If there's a dark horse team in the Summit it's North Dakota State. They only finished 8-10 in the Summit and lose two starters to graduation, but they're also a team that was rated in the Top 175 by both Sagarin and Pomeroy with a really nice crop of rising-sophomores and incoming freshmen. Marshall Bjorklund, Taylor Braun and TrayVonn Wright are all 6'7" or taller and all were excellent as freshmen. Mike Felt, another freshman, hit 47% on threes. They have two more quality recruits coming in, with 6'8" Chris Kading and point guard Joel Lindberg. I'd be surprised if NDSU wins the Summit in 2011-12, but they have a core that will have them contending for the title for the next few years.

It's really hard to bet against Oakland in the Summit with the way they've dominated the conference lately, and they should have the best backcourt. But frontcourt depth is an issue, and I expect the gap between them and the rest of the conference to close. I think Oral Roberts and South Dakota State will both be Top 100 teams and serious contenders, but I still give the narrow edge to Oakland. But with five teams entering the season as potential Top 100 teams, the Summit is definitely a conference on the rise. Have to give credit to whoever thought of re-naming the Mid-Continent Conference, because the talent level of recruits has definitely gone up since that name change.

Sun Belt Conference

In my opinion, this was a disappointing season for the Sun Belt. I talked up this conference preseason (see here for an example), but almost every team under-performed. Florida Atlantic was the only top team that played close to expectations. Western Kentucky in particular was way below what I expected with the talent they have in their starting lineup. And while I didn't buy Isiah Thomas's big expectations when he took the FIU job, I'm still very surprised by how little that team has progressed.

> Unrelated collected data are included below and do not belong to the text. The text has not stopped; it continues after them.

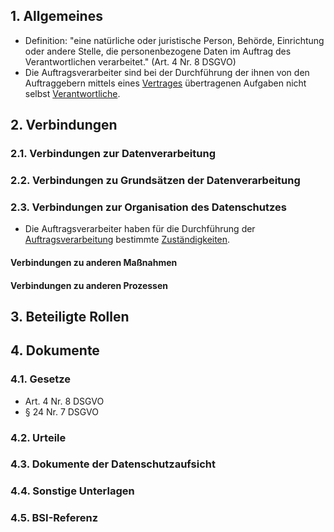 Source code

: 
## 1. Allgemeines
- Definition: "eine natürliche oder juristische Person, Behörde, Einrichtung oder andere Stelle, die personenbezogene Daten im Auftrag des Verantwortlichen verarbeitet." (Art. 4 Nr. 8 DSGVO)
- Die Auftragsverarbeiter sind bei der Durchführung der ihnen von den Auftraggebern mittels eines [Vertrages](../Organisation/Vertraege.md) übertragenen Aufgaben nicht selbst [Verantwortliche](../Datenverarbeitung/Verantwortliche.md).
## 2. Verbindungen
### 2.1. Verbindungen zur Datenverarbeitung
### 2.2. Verbindungen zu Grundsätzen der Datenverarbeitung
### 2.3. Verbindungen zur Organisation des Datenschutzes
- Die Auftragsverarbeiter haben für die Durchführung der [Auftragsverarbeitung](../Datenverarbeitung/Auftragsverarbeitung.md) bestimmte [Zuständigkeiten](../Organisation/Rolle-Auftragsverarbeiter.md).
#### Verbindungen zu anderen Maßnahmen
#### Verbindungen zu anderen Prozessen
## 3. Beteiligte Rollen
## 4. Dokumente
### 4.1. Gesetze
- Art. 4 Nr. 8 DSGVO
- § 24 Nr. 7 DSGVO
### 4.2. Urteile
### 4.3. Dokumente der Datenschutzaufsicht
### 4.4. Sonstige Unterlagen
### 4.5. BSI-Referenz


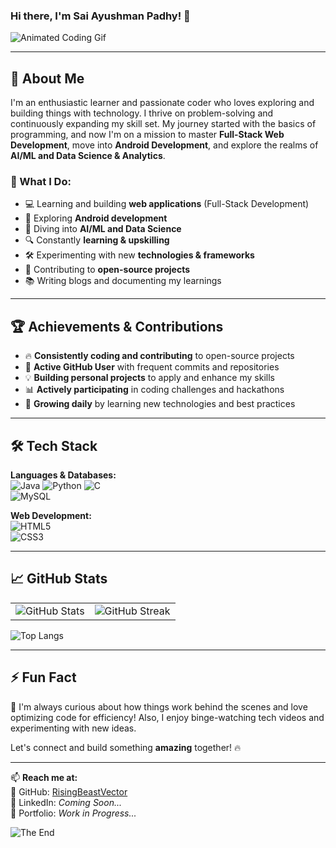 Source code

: ### Hi there, I'm Sai Ayushman Padhy! 👋

![Animated Coding Gif](https://media.giphy.com/media/qgQUggAC3Pfv687qPC/giphy.gif)

---

## 🚀 About Me

I'm an enthusiastic learner and passionate coder who loves exploring and building things with technology. I thrive on problem-solving and continuously expanding my skill set. My journey started with the basics of programming, and now I'm on a mission to master **Full-Stack Web Development**, move into **Android Development**, and explore the realms of **AI/ML and Data Science & Analytics**. 

### 🌟 What I Do:
- 💻 Learning and building **web applications** (Full-Stack Development)
- 📱 Exploring **Android development**
- 🤖 Diving into **AI/ML and Data Science**
- 🔍 Constantly **learning & upskilling**
- 🛠️ Experimenting with new **technologies & frameworks**
- 🚀 Contributing to **open-source projects**
- 📚 Writing blogs and documenting my learnings

---

## 🏆 Achievements & Contributions

- 🔥 **Consistently coding and contributing** to open-source projects
- 🚀 **Active GitHub User** with frequent commits and repositories
- 💡 **Building personal projects** to apply and enhance my skills
- 📊 **Actively participating** in coding challenges and hackathons
- 🌱 **Growing daily** by learning new technologies and best practices

---

## 🛠️ Tech Stack

**Languages & Databases:**  
![Java](https://img.shields.io/badge/Java-%23ED8B00.svg?style=for-the-badge&logo=openjdk&logoColor=white) 
![Python](https://img.shields.io/badge/Python-3776AB?style=for-the-badge&logo=python&logoColor=white) 
![C](https://img.shields.io/badge/C-%2300599C.svg?style=for-the-badge&logo=c&logoColor=white)  
![MySQL](https://img.shields.io/badge/MySQL-%2300f.svg?style=for-the-badge&logo=mysql&logoColor=white)  

**Web Development:**  
![HTML5](https://img.shields.io/badge/HTML5-%23E34F26.svg?style=for-the-badge&logo=html5&logoColor=white)  
![CSS3](https://img.shields.io/badge/CSS3-%231572B6.svg?style=for-the-badge&logo=css3&logoColor=white)  

---

## 📈 GitHub Stats

<table>
  <tr>
    <td>
      <img src="https://github-readme-stats.vercel.app/api?username=RisingBeastVector&show_icons=true&theme=radical" alt="GitHub Stats" />
    </td>
    <td>
      <img src="https://streak-stats.demolab.com/?user=RisingBeastVector&theme=radical" alt="GitHub Streak" />
    </td>
  </tr>
</table>

![Top Langs](https://github-readme-stats.vercel.app/api/top-langs/?username=RisingBeastVector&layout=compact&theme=radical)

---

## ⚡ Fun Fact
🚀 I'm always curious about how things work behind the scenes and love optimizing code for efficiency! Also, I enjoy binge-watching tech videos and experimenting with new ideas. 

Let's connect and build something **amazing** together! 🔥

---

📫 **Reach me at:**  
📌 GitHub: [RisingBeastVector](https://github.com/RisingBeastVector)  
📌 LinkedIn: *Coming Soon...*  
📌 Portfolio: *Work in Progress...*  

![The End](https://media.giphy.com/media/26AHONQ79FdWZhAI0/giphy.gif)

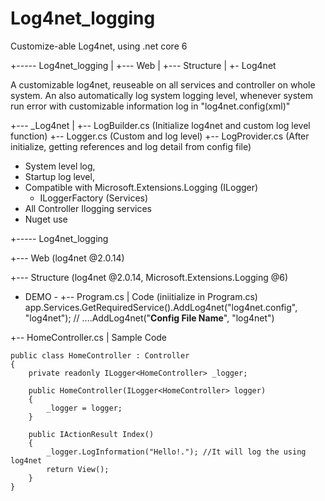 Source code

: # Log4net_logging
Customize-able Log4net, using .net core 6

+----- Log4net_logging 
  |
  +--- Web
  |
  +--- Structure
    |
    +- Log4net
    
    
A customizable log4net, reuseable on all services and controller on whole system.
An also automatically log system logging level, whenever system run error with customizable information log in "log4net.config(xml)"

  +--- _Log4net
   |
   +-- LogBuilder.cs (Initialize log4net and custom log level function)
   +-- Logger.cs (Custom and log level)
   +-- LogProvider.cs (After initialize, getting references and log detail from config file)
   
- System level log,
- Startup log level,
- Compatible with Microsoft.Extensions.Logging (ILogger)
  - ILoggerFactory (Services)
- All Controller Ilogging services
- Nuget use

+----- Log4net_logging
  
  +--- Web (log4net @2.0.14)
  
  +--- Structure (log4net @2.0.14, Microsoft.Extensions.Logging @6)

- DEMO -
+-- Program.cs
 | Code (iniitialize in Program.cs)
app.Services.GetRequiredService<ILoggerFactory>().AddLog4net("log4net.config", "log4net"); // ....AddLog4net("__Config File Name__", "log4net")

+-- HomeController.cs
 | Sample Code
  
    public class HomeController : Controller
    {
        private readonly ILogger<HomeController> _logger;

        public HomeController(ILogger<HomeController> logger)
        {
            _logger = logger;
        }

        public IActionResult Index()
        {
            _logger.LogInformation("Hello!."); //It will log the using log4net
            return View();
        }
    }
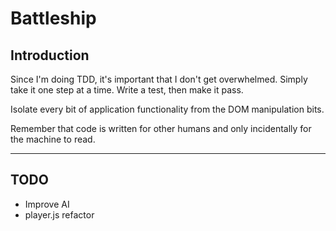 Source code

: # Battleship

## Introduction

Since I'm doing TDD, it's important that I don't get overwhelmed.
Simply take it one step at a time. Write a test, then make it pass.

Isolate every bit of application functionality from the DOM manipulation bits.

Remember that code is written for other humans and only incidentally for the machine to read.

---

## TODO

- Improve AI
- player.js refactor
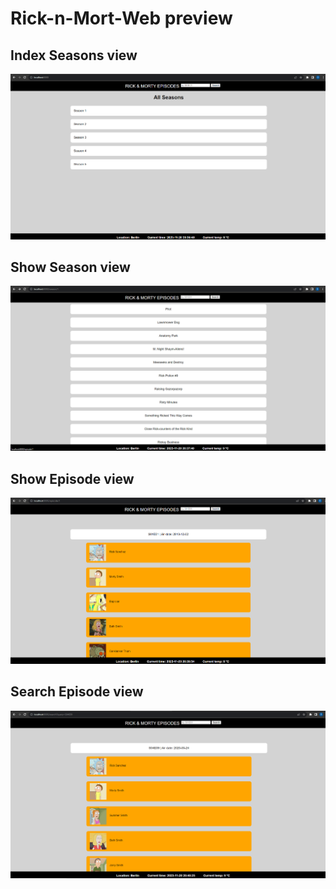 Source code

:# Rick-n-Mort-Web preview
## Index Seasons view
![image](https://github.com/GirtsFreimanis/Rick-n-Mort-Web/blob/master/images/1img.png)
## Show Season view
![image](https://github.com/GirtsFreimanis/Rick-n-Mort-Web/blob/master/images/2img.png)
## Show Episode view
![image](https://github.com/GirtsFreimanis/Rick-n-Mort-Web/blob/master/images/3img.png)
## Search Episode view
![image](https://github.com/GirtsFreimanis/Rick-n-Mort-Web/blob/master/images/4IMG.png)
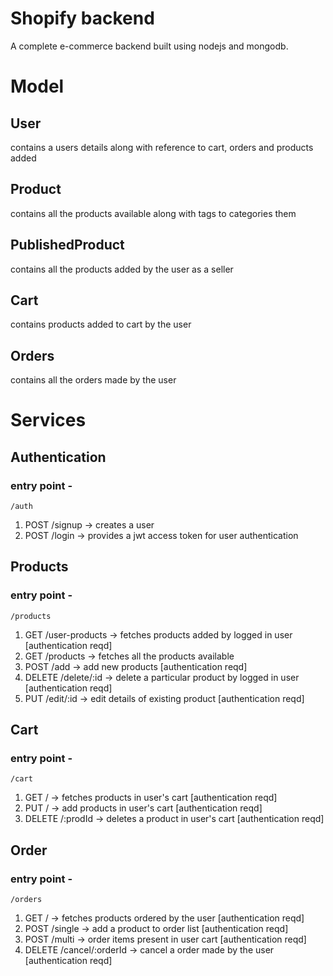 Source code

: # Shopify backend
A complete e-commerce backend built using nodejs and mongodb.

# Model
## User
contains a users details along with reference to cart, orders and products added

## Product
contains all the products available along with tags to categories them

## PublishedProduct
contains all the products added by the user as a seller

## Cart
contains products added to cart by the user

## Orders
contains all the orders made by the user

# Services
## Authentication
### entry point - 
    /auth
1. POST    /signup -> creates a user
2. POST    /login -> provides a jwt access token for user authentication

## Products
### entry point - 
    /products
1. GET    /user-products -> fetches products added by logged in user [authentication reqd]
2. GET    /products -> fetches all the products available
3. POST    /add -> add new products [authentication reqd]
4. DELETE  /delete/:id -> delete a particular product by logged in user [authentication reqd]
5. PUT    /edit/:id -> edit details of existing product [authentication reqd]

## Cart
### entry point - 
    /cart
1. GET    / -> fetches products in user's cart [authentication reqd]
2. PUT    / -> add products in user's cart [authentication reqd]
3. DELETE  /:prodId -> deletes a product in user's cart [authentication reqd]

## Order
### entry point -
    /orders
1. GET / -> fetches products ordered by the user [authentication reqd]
2. POST /single -> add a product to order list [authentication reqd]
3. POST /multi -> order items present in user cart [authentication reqd]
4. DELETE /cancel/:orderId -> cancel a order made by the user [authentication reqd] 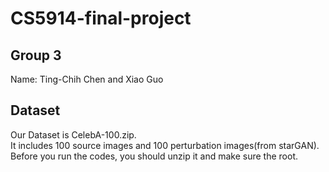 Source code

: # CS5914-final-project

## Group 3  
Name: Ting-Chih Chen and Xiao Guo  

## Dataset  
Our Dataset is CelebA-100.zip.  
It includes 100 source images and 100 perturbation images(from starGAN).  
Before you run the codes, you should unzip it and make sure the root.  
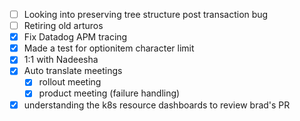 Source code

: * [ ] Looking into preserving tree structure post transaction bug
* [ ] Retiring old arturos  
* [x] Fix Datadog APM tracing
* [x] Made a test for optionitem character limit
* [x] 1:1 with Nadeesha
* [x] Auto translate meetings
  * [x] rollout meeting
  * [x] product meeting (failure handling)
* [x] understanding the k8s resource dashboards to review brad's PR

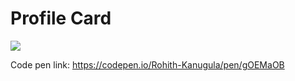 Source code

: # Profile Card
![](https://i.postimg.cc/8zZQdbZT/Screenshot-259.png)

Code pen link: https://codepen.io/Rohith-Kanugula/pen/gOEMaOB

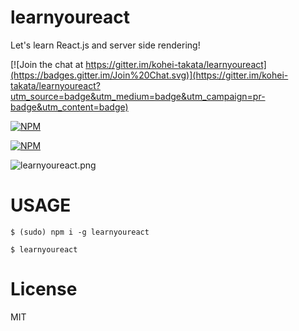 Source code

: learnyoureact
================
Let's learn React.js and server side rendering!

[![Join the chat at https://gitter.im/kohei-takata/learnyoureact](https://badges.gitter.im/Join%20Chat.svg)](https://gitter.im/kohei-takata/learnyoureact?utm_source=badge&utm_medium=badge&utm_campaign=pr-badge&utm_content=badge)

[![NPM](https://nodei.co/npm/learnyoureact.png?downloads=true&downloadRank=true&stars=true)](https://nodei.co/npm/learnyoureact/)

[![NPM](https://nodei.co/npm-dl/learnyoureact.png?months=3&height=3)](https://nodei.co/npm/learnyoureact/)


![learnyoureact.png](https://cloud.githubusercontent.com/assets/29263/8172581/e533bb88-1376-11e5-90d9-a2a2efed2b1d.png "learnyoureact.png")

# USAGE
`$ (sudo) npm i -g learnyoureact`

`$ learnyoureact`

# License
MIT
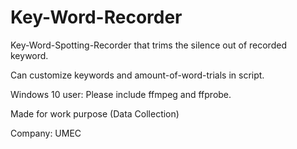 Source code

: # Key-Word-Recorder

Key-Word-Spotting-Recorder that trims the silence out of recorded keyword. 

Can customize keywords and amount-of-word-trials in script.

Windows 10 user: Please include ffmpeg and ffprobe.

Made for work purpose (Data Collection)

Company: UMEC
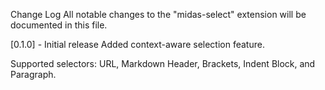 Change Log
All notable changes to the "midas-select" extension will be documented in this file.

[0.1.0] - Initial release
Added context-aware selection feature.

Supported selectors: URL, Markdown Header, Brackets, Indent Block, and Paragraph. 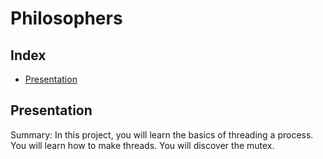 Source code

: # Philosophers

## Index

* [Presentation](#Presentation)

## Presentation

Summary: In this project, you will learn the basics of threading a process. You will learn how to make threads. You will discover the mutex. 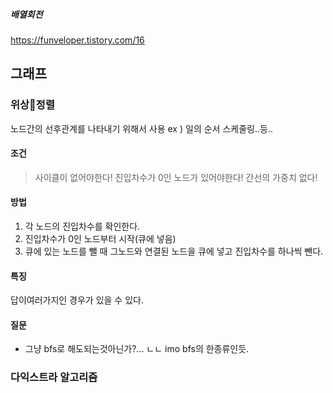 ##### 배열회전
https://funveloper.tistory.com/16

## 그래프
### 위상정렬
노드간의 선후관계를 나타내기 위해서 사용
ex ) 일의 순서 스케줄링..등..
#### 조건
> 사이클이 없어야한다!
> 진입차수가 0인 노드가 있어야한다!
> 간선의 가중치 없다!
#### 방법
1. 각 노드의 진입차수를 확인한다.
2. 진입차수가 0인 노드부터 시작(큐에 넣음)
3. 큐에 있는 노드를 뺄 때 그노드와 연결된 노드을 큐에 넣고 진입차수를 하나씩 뺀다. 
#### 특징
답이여러가지인 경우가 있을 수 있다.
#### 질문
- 그냥 bfs로 해도되는것아닌가?... ㄴㄴ imo bfs의 한종류인듯.

### 다익스트라 알고리즘
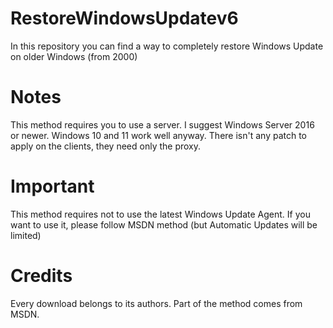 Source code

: # RestoreWindowsUpdatev6
In this repository you can find a way to completely restore Windows Update on older Windows (from 2000)

# Notes
This method requires you to use a server.
I suggest Windows Server 2016 or newer.
Windows 10 and 11 work well anyway.
There isn't any patch to apply on the clients, they need only the proxy.

# Important
This method requires not to use the latest Windows Update Agent.
If you want to use it, please follow MSDN method (but Automatic Updates will be limited)

# Credits
Every download belongs to its authors.
Part of the method comes from MSDN.
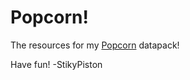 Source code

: # Popcorn!

The resources for my [Popcorn](https://github.com/StikyPiston/Popcorn-Datapack) datapack!

Have fun!
-StikyPiston
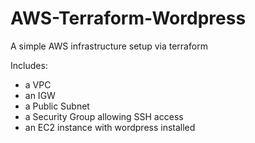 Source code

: # AWS-Terraform-Wordpress

A simple AWS infrastructure setup via terraform

Includes:
- a VPC
- an IGW
- a Public Subnet
- a Security Group allowing SSH access
- an EC2 instance with wordpress installed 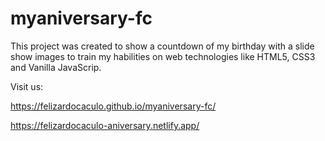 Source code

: # myaniversary-fc
This project was created to show a countdown of my birthday with a slide show images to train my habilities on web technologies like HTML5, CSS3 and Vanilla JavaScrip.



Visit us:

https://felizardocaculo.github.io/myaniversary-fc/

https://felizardocaculo-aniversary.netlify.app/

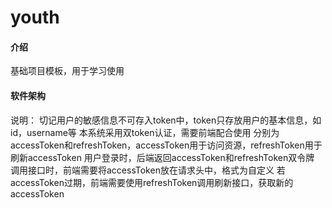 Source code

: # youth

#### 介绍
基础项目模板，用于学习使用

#### 软件架构
说明： 
切记用户的敏感信息不可存入token中，token只存放用户的基本信息，如id，username等 
本系统采用双token认证，需要前端配合使用 分别为accessToken和refreshToken，accessToken用于访问资源，refreshToken用于刷新accessToken 用户登录时，后端返回accessToken和refreshToken双令牌 调用接口时，前端需要将accessToken放在请求头中，格式为自定义 若accessToken过期，前端需要使用refreshToken调用刷新接口，获取新的accessToken

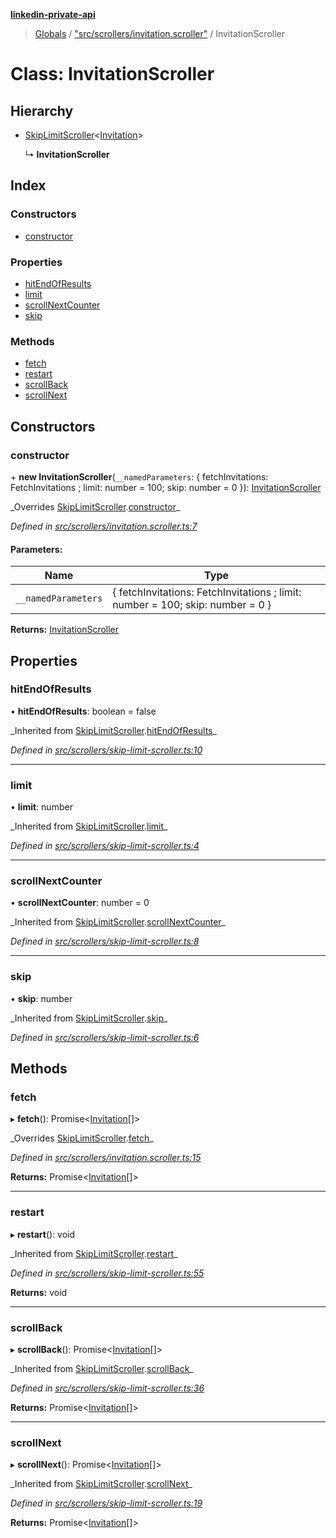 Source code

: **[linkedin-private-api](../README.md)**

> [Globals](../globals.md) / ["src/scrollers/invitation.scroller"](../modules/_src_scrollers_invitation_scroller_.md) / InvitationScroller

# Class: InvitationScroller

## Hierarchy

- [SkipLimitScroller](_src_scrollers_skip_limit_scroller_.skiplimitscroller.md)<[Invitation](../interfaces/_src_entities_invitation_entity_.invitation.md)\>

  ↳ **InvitationScroller**

## Index

### Constructors

- [constructor](_src_scrollers_invitation_scroller_.invitationscroller.md#constructor)

### Properties

- [hitEndOfResults](_src_scrollers_invitation_scroller_.invitationscroller.md#hitendofresults)
- [limit](_src_scrollers_invitation_scroller_.invitationscroller.md#limit)
- [scrollNextCounter](_src_scrollers_invitation_scroller_.invitationscroller.md#scrollnextcounter)
- [skip](_src_scrollers_invitation_scroller_.invitationscroller.md#skip)

### Methods

- [fetch](_src_scrollers_invitation_scroller_.invitationscroller.md#fetch)
- [restart](_src_scrollers_invitation_scroller_.invitationscroller.md#restart)
- [scrollBack](_src_scrollers_invitation_scroller_.invitationscroller.md#scrollback)
- [scrollNext](_src_scrollers_invitation_scroller_.invitationscroller.md#scrollnext)

## Constructors

### constructor

\+ **new InvitationScroller**(`__namedParameters`: { fetchInvitations: FetchInvitations ; limit: number = 100; skip: number = 0 }): [InvitationScroller](_src_scrollers_invitation_scroller_.invitationscroller.md)

_Overrides [SkipLimitScroller](\_src_scrollers_skip_limit_scroller_.skiplimitscroller.md).[constructor](_src_scrollers_skip_limit_scroller_.skiplimitscroller.md#constructor)\_

_Defined in [src/scrollers/invitation.scroller.ts:7](https://github.com/david1asher/linkedin-private-api/blob/8f509eb/src/scrollers/invitation.scroller.ts#L7)_

#### Parameters:

| Name                | Type                                                                           |
| ------------------- | ------------------------------------------------------------------------------ |
| `__namedParameters` | { fetchInvitations: FetchInvitations ; limit: number = 100; skip: number = 0 } |

**Returns:** [InvitationScroller](_src_scrollers_invitation_scroller_.invitationscroller.md)

## Properties

### hitEndOfResults

• **hitEndOfResults**: boolean = false

_Inherited from [SkipLimitScroller](\_src_scrollers_skip_limit_scroller_.skiplimitscroller.md).[hitEndOfResults](_src_scrollers_skip_limit_scroller_.skiplimitscroller.md#hitendofresults)\_

_Defined in [src/scrollers/skip-limit-scroller.ts:10](https://github.com/david1asher/linkedin-private-api/blob/8f509eb/src/scrollers/skip-limit-scroller.ts#L10)_

---

### limit

• **limit**: number

_Inherited from [SkipLimitScroller](\_src_scrollers_skip_limit_scroller_.skiplimitscroller.md).[limit](_src_scrollers_skip_limit_scroller_.skiplimitscroller.md#limit)\_

_Defined in [src/scrollers/skip-limit-scroller.ts:4](https://github.com/david1asher/linkedin-private-api/blob/8f509eb/src/scrollers/skip-limit-scroller.ts#L4)_

---

### scrollNextCounter

• **scrollNextCounter**: number = 0

_Inherited from [SkipLimitScroller](\_src_scrollers_skip_limit_scroller_.skiplimitscroller.md).[scrollNextCounter](_src_scrollers_skip_limit_scroller_.skiplimitscroller.md#scrollnextcounter)\_

_Defined in [src/scrollers/skip-limit-scroller.ts:8](https://github.com/david1asher/linkedin-private-api/blob/8f509eb/src/scrollers/skip-limit-scroller.ts#L8)_

---

### skip

• **skip**: number

_Inherited from [SkipLimitScroller](\_src_scrollers_skip_limit_scroller_.skiplimitscroller.md).[skip](_src_scrollers_skip_limit_scroller_.skiplimitscroller.md#skip)\_

_Defined in [src/scrollers/skip-limit-scroller.ts:6](https://github.com/david1asher/linkedin-private-api/blob/8f509eb/src/scrollers/skip-limit-scroller.ts#L6)_

## Methods

### fetch

▸ **fetch**(): Promise<[Invitation](../interfaces/_src_entities_invitation_entity_.invitation.md)[]\>

_Overrides [SkipLimitScroller](\_src_scrollers_skip_limit_scroller_.skiplimitscroller.md).[fetch](_src_scrollers_skip_limit_scroller_.skiplimitscroller.md#fetch)\_

_Defined in [src/scrollers/invitation.scroller.ts:15](https://github.com/david1asher/linkedin-private-api/blob/8f509eb/src/scrollers/invitation.scroller.ts#L15)_

**Returns:** Promise<[Invitation](../interfaces/_src_entities_invitation_entity_.invitation.md)[]\>

---

### restart

▸ **restart**(): void

_Inherited from [SkipLimitScroller](\_src_scrollers_skip_limit_scroller_.skiplimitscroller.md).[restart](_src_scrollers_skip_limit_scroller_.skiplimitscroller.md#restart)\_

_Defined in [src/scrollers/skip-limit-scroller.ts:55](https://github.com/david1asher/linkedin-private-api/blob/8f509eb/src/scrollers/skip-limit-scroller.ts#L55)_

**Returns:** void

---

### scrollBack

▸ **scrollBack**(): Promise<[Invitation](../interfaces/_src_entities_invitation_entity_.invitation.md)[]\>

_Inherited from [SkipLimitScroller](\_src_scrollers_skip_limit_scroller_.skiplimitscroller.md).[scrollBack](_src_scrollers_skip_limit_scroller_.skiplimitscroller.md#scrollback)\_

_Defined in [src/scrollers/skip-limit-scroller.ts:36](https://github.com/david1asher/linkedin-private-api/blob/8f509eb/src/scrollers/skip-limit-scroller.ts#L36)_

**Returns:** Promise<[Invitation](../interfaces/_src_entities_invitation_entity_.invitation.md)[]\>

---

### scrollNext

▸ **scrollNext**(): Promise<[Invitation](../interfaces/_src_entities_invitation_entity_.invitation.md)[]\>

_Inherited from [SkipLimitScroller](\_src_scrollers_skip_limit_scroller_.skiplimitscroller.md).[scrollNext](_src_scrollers_skip_limit_scroller_.skiplimitscroller.md#scrollnext)\_

_Defined in [src/scrollers/skip-limit-scroller.ts:19](https://github.com/david1asher/linkedin-private-api/blob/8f509eb/src/scrollers/skip-limit-scroller.ts#L19)_

**Returns:** Promise<[Invitation](../interfaces/_src_entities_invitation_entity_.invitation.md)[]\>

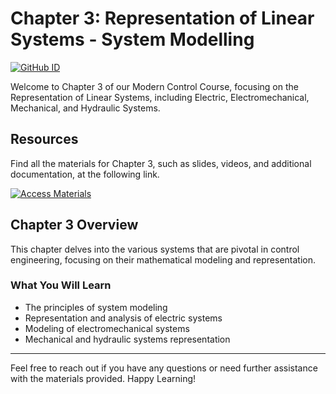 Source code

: # Chapter 3: Representation of Linear Systems - System Modelling
[![GitHub ID](https://img.shields.io/badge/GitHub-ivias2000-blue?style=flat&logo=github)](https://github.com/ivias2000)

Welcome to Chapter 3 of our Modern Control Course, focusing on the Representation of Linear Systems, including Electric, Electromechanical, Mechanical, and Hydraulic Systems.

## Resources

Find all the materials for Chapter 3, such as slides, videos, and additional documentation, at the following link.

[![Access Materials](https://img.shields.io/badge/Access%20Materials-Google%20Drive-blue?style=for-the-badge&logo=google-drive)](https://drive.google.com/drive/folders/1myz9Ot7pUz3zv-SdwS_hBUEZ81rR2Vv2?usp=sharing)

## Chapter 3 Overview

This chapter delves into the various systems that are pivotal in control engineering, focusing on their mathematical modeling and representation.

### What You Will Learn

- The principles of system modeling
- Representation and analysis of electric systems
- Modeling of electromechanical systems
- Mechanical and hydraulic systems representation

---

Feel free to reach out if you have any questions or need further assistance with the materials provided. Happy Learning!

But let's start this preview with Florida Atlantic, since they won the regular season title relatively easily and were probably the best overall team. And they did that with only one senior on the roster (Brett Royster). They return their two star play makers, Raymond Taylor (11.6 ppg, 3.9 apg, 1.5 spg) and Alex Tucker (7.4 ppg, 4.3 apg, 1.1 spg), as well as their top scorer (Greg Gantt - 14.0 per game) and their best shooter (Kore White - 39% behind the arc). Their biggest flaws are defensive rebounding and three-point shooting. One possible answer to the latter problem is Pablo Bertone, who shot 49% from the field (including 7-for-15 behind the arc) in limited minutes. I don't think there's any question that FAU will be better next year than they were this year, but they still have major flaws that need to be fixed for them to get to the NCAA Tournament and with a seed that they can actually win a game from.

Louisiana-Lafayette finished in a tie for the Sun Belt Conference West title, but did it mostly with smoke and mirrors (8-2 in conference games decided by five points or less or in overtime) and they lose three starters to graduation, so I see no way they contend next year. Arkansas State was the other team atop the Sun Belt West, and they lose two starters to graduation, but they do return their most important player - Martavious Adams. Adams led the team in points (11.1) and rebounds (7.2) per game. A key for them will be shooting - they were only eighth in the Sun Belt in eFG% in 2010-11, but have two young players that have shown nice touch (Edward Townsel and Trey Finn) that could open up the offense. With Adams inside and with a decent defense (third best in the conference, according to Pomeroy), some outside shooting will make them a contender to repeat as Sun Belt West champion.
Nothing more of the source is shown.